The goal of this project is to predict whether or not the first stage of SpaceX's Falcon 9 rocket will successfully land after launch. As a competitor to SpaceX, we want to be able to bid against them for rocket launches. Understanding the likelihood of success for each launch is a crucial factor in determining our bid price.
To achieve this goal, we have collected data on previous Falcon 9 launches and landing attempts, including various features such as launch date, launch site, payloads, core, launchpad, and more. We have utilized this data to develop and train several machine learning models and have evaluated their performance.
Following is an example of successful Landing |
|
Several examples of an unsuccessful landing are shown here |
The data used in this project was obtained through a combination of web scraping and API calls. We utilized SpaceX's official API, which can be accessed at the following link: SpaceX API.
Additionally, we utilized Python's BeautifulSoup library to extract data from Wikipedia tables about Falcon 9 rockets. By combining these data sources, we were able to gather a comprehensive set of features for each Falcon 9 launch and landing attempt, including launch date, launch site, payloads, core, launchpad, and more.

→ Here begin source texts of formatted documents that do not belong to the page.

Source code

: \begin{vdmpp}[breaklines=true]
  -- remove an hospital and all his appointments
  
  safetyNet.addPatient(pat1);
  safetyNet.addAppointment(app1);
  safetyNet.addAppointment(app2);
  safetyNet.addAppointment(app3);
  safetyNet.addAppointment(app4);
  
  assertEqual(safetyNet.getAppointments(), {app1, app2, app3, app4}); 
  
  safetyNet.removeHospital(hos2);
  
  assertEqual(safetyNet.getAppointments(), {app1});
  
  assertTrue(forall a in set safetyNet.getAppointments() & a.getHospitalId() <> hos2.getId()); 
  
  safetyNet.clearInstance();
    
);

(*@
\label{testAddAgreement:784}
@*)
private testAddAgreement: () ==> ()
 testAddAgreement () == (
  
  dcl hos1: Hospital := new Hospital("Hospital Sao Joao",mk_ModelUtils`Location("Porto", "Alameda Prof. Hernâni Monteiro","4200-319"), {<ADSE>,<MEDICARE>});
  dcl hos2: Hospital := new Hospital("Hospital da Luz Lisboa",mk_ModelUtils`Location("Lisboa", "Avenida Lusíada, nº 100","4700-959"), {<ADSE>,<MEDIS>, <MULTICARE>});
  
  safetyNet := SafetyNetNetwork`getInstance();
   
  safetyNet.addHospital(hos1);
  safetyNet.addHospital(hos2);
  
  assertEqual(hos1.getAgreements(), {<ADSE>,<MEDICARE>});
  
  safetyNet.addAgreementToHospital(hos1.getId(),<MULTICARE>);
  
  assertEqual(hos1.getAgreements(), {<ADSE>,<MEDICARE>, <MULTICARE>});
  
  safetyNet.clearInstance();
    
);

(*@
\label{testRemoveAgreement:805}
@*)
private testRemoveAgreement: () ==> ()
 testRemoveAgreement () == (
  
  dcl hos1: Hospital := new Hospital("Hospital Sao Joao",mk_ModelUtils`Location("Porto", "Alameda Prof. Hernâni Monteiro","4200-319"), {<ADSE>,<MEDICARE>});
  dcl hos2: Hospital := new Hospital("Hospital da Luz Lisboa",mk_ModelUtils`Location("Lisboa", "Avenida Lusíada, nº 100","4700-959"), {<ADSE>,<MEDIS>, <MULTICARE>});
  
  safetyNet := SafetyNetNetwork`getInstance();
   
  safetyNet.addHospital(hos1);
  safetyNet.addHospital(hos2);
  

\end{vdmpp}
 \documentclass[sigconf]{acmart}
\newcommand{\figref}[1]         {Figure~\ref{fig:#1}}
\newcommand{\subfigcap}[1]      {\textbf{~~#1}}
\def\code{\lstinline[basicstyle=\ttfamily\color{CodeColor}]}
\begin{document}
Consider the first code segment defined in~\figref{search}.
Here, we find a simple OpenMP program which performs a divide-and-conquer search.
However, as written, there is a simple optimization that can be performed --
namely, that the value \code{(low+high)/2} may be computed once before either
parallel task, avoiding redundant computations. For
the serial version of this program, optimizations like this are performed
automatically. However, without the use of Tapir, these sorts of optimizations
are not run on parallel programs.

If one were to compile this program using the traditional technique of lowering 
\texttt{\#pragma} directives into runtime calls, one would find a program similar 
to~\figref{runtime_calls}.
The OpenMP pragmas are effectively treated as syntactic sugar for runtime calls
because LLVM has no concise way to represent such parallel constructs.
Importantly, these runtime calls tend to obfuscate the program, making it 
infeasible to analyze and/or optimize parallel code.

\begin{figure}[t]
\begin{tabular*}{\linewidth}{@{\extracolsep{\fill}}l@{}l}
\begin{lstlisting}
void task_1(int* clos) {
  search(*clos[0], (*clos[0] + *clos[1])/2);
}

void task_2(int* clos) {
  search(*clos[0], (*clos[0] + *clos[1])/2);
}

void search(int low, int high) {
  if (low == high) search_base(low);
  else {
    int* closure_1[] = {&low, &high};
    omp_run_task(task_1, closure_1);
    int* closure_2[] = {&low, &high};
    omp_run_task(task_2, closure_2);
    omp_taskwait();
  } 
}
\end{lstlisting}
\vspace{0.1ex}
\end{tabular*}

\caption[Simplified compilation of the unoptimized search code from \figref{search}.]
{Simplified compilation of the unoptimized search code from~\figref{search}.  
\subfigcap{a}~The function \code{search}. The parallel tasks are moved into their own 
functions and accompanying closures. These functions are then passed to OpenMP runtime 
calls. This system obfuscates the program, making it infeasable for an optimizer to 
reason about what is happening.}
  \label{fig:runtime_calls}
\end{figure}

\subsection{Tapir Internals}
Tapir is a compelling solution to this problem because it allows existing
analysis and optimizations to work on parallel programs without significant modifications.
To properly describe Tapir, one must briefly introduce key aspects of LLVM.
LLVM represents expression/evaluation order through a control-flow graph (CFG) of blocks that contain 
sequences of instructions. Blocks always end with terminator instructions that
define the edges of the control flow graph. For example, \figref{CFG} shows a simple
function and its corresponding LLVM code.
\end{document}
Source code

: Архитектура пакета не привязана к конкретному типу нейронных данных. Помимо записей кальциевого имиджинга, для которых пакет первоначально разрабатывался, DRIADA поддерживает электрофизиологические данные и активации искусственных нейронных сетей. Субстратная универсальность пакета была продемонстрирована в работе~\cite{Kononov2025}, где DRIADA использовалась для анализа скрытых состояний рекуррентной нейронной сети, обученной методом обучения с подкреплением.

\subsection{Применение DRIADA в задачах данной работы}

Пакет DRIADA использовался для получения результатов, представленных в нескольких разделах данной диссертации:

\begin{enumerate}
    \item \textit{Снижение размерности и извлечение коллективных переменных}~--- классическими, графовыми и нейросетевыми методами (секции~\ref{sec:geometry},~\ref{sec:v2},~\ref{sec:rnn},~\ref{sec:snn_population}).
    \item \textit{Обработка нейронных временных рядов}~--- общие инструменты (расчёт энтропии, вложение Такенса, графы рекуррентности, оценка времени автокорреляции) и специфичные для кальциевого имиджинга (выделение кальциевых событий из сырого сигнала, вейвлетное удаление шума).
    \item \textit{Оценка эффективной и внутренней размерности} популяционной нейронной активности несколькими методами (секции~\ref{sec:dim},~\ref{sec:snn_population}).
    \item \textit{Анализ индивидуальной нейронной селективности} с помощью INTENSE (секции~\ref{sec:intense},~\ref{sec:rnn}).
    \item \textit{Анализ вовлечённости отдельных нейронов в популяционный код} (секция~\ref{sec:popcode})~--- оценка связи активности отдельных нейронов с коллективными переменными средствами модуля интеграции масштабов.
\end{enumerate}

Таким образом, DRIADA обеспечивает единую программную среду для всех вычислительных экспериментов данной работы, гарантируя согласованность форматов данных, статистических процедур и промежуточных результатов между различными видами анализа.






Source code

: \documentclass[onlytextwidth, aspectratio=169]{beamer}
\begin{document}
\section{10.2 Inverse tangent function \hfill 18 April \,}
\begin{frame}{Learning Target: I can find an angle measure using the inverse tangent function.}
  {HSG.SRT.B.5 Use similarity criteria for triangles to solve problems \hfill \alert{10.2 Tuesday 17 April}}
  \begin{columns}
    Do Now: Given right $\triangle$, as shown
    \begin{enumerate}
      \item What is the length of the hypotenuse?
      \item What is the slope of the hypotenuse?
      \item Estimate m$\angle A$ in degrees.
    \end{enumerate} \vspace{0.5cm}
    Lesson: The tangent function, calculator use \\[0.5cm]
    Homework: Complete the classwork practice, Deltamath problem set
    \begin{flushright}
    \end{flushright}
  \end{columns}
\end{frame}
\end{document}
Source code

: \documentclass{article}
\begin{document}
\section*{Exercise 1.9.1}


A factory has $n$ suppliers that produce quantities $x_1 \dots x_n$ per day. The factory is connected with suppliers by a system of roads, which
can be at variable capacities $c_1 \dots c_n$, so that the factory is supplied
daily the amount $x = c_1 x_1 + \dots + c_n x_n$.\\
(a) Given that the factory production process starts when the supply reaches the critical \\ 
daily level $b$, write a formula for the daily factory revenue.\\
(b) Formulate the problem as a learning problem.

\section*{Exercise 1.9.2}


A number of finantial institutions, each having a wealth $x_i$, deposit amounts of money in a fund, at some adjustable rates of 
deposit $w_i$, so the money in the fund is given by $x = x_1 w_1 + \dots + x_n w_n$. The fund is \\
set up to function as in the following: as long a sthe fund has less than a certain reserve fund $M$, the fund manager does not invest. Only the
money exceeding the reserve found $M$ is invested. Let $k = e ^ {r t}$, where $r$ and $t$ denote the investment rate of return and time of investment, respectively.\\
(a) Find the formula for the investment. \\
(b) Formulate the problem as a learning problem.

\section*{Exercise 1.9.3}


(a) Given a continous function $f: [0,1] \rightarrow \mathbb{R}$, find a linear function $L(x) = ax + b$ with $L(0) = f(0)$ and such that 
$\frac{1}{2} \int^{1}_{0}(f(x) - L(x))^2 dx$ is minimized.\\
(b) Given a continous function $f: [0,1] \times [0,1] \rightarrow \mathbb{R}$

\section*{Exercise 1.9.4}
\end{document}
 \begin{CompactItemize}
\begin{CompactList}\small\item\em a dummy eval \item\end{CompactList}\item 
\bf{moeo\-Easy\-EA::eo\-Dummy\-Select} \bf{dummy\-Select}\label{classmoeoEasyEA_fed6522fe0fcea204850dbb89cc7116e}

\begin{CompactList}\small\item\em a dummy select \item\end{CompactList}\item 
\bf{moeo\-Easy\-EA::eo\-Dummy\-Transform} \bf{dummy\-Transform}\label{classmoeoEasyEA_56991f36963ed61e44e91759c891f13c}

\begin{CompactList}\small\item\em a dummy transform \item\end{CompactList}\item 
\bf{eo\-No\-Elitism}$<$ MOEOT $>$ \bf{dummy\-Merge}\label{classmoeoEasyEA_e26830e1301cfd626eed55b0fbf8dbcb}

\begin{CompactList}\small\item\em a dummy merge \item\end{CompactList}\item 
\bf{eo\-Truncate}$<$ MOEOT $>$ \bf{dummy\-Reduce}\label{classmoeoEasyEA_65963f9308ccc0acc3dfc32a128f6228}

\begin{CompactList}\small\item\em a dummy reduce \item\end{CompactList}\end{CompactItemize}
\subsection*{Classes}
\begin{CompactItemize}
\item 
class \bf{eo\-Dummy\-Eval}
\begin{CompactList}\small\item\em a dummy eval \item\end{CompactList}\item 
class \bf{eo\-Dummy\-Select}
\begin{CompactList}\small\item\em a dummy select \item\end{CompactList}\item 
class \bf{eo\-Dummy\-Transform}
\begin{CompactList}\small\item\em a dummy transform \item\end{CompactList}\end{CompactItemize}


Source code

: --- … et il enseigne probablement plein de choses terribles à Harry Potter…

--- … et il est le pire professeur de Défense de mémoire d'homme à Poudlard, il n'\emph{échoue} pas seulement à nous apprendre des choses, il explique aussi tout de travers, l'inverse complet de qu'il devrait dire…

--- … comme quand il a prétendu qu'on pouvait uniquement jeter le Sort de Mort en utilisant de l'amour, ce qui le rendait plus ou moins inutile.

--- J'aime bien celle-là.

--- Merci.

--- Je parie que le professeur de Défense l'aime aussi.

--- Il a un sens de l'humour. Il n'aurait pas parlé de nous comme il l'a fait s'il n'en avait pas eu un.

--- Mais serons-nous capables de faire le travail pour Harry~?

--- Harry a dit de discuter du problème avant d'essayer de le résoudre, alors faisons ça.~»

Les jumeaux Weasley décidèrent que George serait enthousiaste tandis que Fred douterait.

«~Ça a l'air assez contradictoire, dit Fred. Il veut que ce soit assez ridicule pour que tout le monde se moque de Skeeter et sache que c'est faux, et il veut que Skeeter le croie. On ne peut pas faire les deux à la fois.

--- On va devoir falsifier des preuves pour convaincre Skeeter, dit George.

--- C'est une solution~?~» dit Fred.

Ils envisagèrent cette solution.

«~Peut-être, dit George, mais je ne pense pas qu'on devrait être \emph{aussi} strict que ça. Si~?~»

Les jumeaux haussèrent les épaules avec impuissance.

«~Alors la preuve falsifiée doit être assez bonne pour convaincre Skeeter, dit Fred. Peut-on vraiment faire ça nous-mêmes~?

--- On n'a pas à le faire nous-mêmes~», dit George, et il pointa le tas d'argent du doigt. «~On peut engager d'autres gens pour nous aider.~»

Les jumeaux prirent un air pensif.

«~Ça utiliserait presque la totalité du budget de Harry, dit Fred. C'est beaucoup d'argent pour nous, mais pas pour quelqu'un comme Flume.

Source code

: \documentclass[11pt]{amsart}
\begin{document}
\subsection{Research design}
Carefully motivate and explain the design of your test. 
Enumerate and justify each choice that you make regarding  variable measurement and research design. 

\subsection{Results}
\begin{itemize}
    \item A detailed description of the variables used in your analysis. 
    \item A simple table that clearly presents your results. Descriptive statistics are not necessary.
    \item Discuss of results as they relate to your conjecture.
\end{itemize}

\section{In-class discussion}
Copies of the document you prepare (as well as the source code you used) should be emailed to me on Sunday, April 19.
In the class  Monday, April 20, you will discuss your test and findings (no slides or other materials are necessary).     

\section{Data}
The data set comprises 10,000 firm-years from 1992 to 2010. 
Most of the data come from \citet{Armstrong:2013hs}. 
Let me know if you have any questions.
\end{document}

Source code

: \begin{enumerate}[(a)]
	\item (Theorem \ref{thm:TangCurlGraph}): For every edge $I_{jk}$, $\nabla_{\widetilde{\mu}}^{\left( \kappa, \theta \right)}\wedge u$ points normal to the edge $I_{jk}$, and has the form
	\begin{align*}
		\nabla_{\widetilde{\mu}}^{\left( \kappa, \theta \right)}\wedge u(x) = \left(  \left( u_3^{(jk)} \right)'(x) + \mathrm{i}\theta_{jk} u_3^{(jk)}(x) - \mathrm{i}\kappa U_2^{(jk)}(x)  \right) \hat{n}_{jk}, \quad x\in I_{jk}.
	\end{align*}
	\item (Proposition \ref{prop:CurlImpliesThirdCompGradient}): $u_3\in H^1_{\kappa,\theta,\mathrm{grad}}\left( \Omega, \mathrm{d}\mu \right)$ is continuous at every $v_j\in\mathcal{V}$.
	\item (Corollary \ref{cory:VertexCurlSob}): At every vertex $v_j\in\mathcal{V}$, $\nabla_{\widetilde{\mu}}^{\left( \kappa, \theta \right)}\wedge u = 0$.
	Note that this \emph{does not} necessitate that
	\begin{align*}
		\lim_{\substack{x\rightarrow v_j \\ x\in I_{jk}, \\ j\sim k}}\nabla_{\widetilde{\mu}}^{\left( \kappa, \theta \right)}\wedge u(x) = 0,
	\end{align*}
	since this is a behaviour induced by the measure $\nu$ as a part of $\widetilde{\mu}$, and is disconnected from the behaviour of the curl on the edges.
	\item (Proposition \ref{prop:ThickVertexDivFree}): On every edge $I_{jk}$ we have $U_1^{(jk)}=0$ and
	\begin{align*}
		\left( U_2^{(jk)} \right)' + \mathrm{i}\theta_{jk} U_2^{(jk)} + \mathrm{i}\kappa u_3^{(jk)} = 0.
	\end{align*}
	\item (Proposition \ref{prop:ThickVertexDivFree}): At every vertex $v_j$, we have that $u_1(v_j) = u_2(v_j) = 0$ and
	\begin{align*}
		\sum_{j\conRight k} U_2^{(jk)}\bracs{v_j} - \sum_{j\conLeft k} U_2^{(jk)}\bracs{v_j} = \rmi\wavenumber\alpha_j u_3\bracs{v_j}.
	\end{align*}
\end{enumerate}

To predict the success of Falcon 9 landings, we experimented with various machine learning algorithms, including logistic regression, decision tree classifier, Support Vector Machine (SVM), and K-Nearest Neighbor (KNN). Each model was evaluated using test accuracy and a confusion matrix was generated to compare actual versus predicted values.
Model | Accuracy on Train Data | Accuracy on Test Data | True Positive | False Positive | True Negative | False Negative |
---|---|---|---|---|---|---|
Logistic Regression | 0.846 | 0.83 | 12 | 3 | 3 | 0 |
Decision Tree Classifier | 0.848 | 0.83 | 12 | 3 | 3 | 0 |
SVM | 0.875 | 0.89 | 11 | 1 | 5 | 1 |
KNN | 0.848 | 0.83 | 12 | 3 | 3 | 0 |
This repository is organized into the following folders:
-
Data Collection: This folder contains scripts for collecting data from the SpaceX API and webscraping data from relevant websites.
-
Data Wrangling: This folder contains scripts for cleaning and preprocessing the collected data.
-
EDA: This folder contains notebooks and scripts for exploratory data analysis, including SQL queries and various visualization techniques using Matplotlib, Seaborn, and Folium.
-
Predictive Analysis: This folder contains scripts for implementing and evaluating various machine learning algorithms for predicting the success of Falcon 9 landings.
-
requirements.txt: lists the required Python packages for running the code.
pip install -r requirements.txt
To replicate our results, you can follow these steps:
- Clone this repository to your local machine.
- Install the required packages by running pip install -r requirements.txt.
- Run the notebooks in the respective order.
In the future, we plan to incorporate additional data sources, such as weather forecasts and satellite imagery, to improve the accuracy of our predictions. We also plan to explore more advanced modeling techniques, such as neural networks and gradient boosting.